A  défaut d’avoir cette connaissance, nous sommes aussi très peu nombreux à chercher à appréhender cette connaissance du corps au moyen de nos perceptions ou de nos sensations.

Prendre quelques minutes pour tenter de ressentir ce fonctionnement silencieux.

Cependant nous vivons avec cet organisme étranger, faussement familier, sans grande curiosité à son égard si ce n’est, parfois, un certain émerveillement face à son mystère.

Nous passons à côté de nous-mêmes, bordés  d’œillères, courant après la réalisation de schémas de vie sociale, souvent mus par la crainte de notre éphémère condition.

Ceci dit, nous faisons de même avec le monde qui nous entoure, notre environnement.

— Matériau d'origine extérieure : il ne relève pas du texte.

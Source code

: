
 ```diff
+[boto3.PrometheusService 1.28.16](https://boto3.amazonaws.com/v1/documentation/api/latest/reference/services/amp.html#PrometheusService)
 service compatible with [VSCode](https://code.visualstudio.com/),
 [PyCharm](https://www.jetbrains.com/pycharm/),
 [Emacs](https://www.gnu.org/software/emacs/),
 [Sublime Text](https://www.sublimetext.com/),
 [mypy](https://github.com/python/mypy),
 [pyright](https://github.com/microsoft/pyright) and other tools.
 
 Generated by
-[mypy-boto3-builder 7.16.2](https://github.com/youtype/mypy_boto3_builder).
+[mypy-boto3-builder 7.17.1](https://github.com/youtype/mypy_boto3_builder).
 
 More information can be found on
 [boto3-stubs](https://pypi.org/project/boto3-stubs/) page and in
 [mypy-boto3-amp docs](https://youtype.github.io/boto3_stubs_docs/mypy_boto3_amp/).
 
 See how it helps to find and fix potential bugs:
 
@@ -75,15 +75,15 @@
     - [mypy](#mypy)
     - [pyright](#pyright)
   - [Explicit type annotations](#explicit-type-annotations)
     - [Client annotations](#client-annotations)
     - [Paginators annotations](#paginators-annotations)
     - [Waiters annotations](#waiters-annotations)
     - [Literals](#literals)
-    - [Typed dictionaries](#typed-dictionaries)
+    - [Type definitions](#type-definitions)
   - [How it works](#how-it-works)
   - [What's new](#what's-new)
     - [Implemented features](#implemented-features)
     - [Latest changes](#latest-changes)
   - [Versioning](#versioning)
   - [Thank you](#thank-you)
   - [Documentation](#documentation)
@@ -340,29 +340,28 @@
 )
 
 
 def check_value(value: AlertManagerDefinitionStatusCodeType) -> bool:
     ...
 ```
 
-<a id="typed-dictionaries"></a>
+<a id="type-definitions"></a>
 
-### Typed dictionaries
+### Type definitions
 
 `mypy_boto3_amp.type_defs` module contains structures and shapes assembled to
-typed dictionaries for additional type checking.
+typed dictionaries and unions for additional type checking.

Armés de notre rationalité, nous « connaissons » un monde que nous adaptons à ce que nous percevons de lui et de nous-mêmes, laissant de côté l’intelligence du cœur trop souvent en contradiction avec notre rationalité.  

Conséquence : nous détruisons à la fois notre planète et notre organisme.

Nous sommes tombés malades.

D’un autre côté, notre nature humaine s’exprime au travers du peu de place que nous lui laissons (rêves, intuitions, émotions) et malgré nos tentatives pour maîtriser cette nature.
Elle s’exprime aussi dans notre besoin de comprendre.
Ce besoin de comprendre nous a amené à tomber amoureux de la Raison qui loge en notre cerveau et à lui donner à traiter à elle-seule tout objet de questionnement, faisant fi de nos intuitions quand ces dernières ne sont pas validées par la Raison.

Notre compréhension est rationnelle et ce n’est pas suffisant.

Ce n’est pas suffisant si nous exploitons nos connaissances comme étant des vérités abouties -absolues- et les imposons à notre environnement.

Nous avons de ce fait amélioré notre condition et repoussé l’échéance mortelle mais de manière provisoire et illusoire.

La Raison est un excellent instrument, un trésor à notre portée, mais la beauté de cette faculté ne doit pas nous aveugler face à la relativité des fruits de son travail.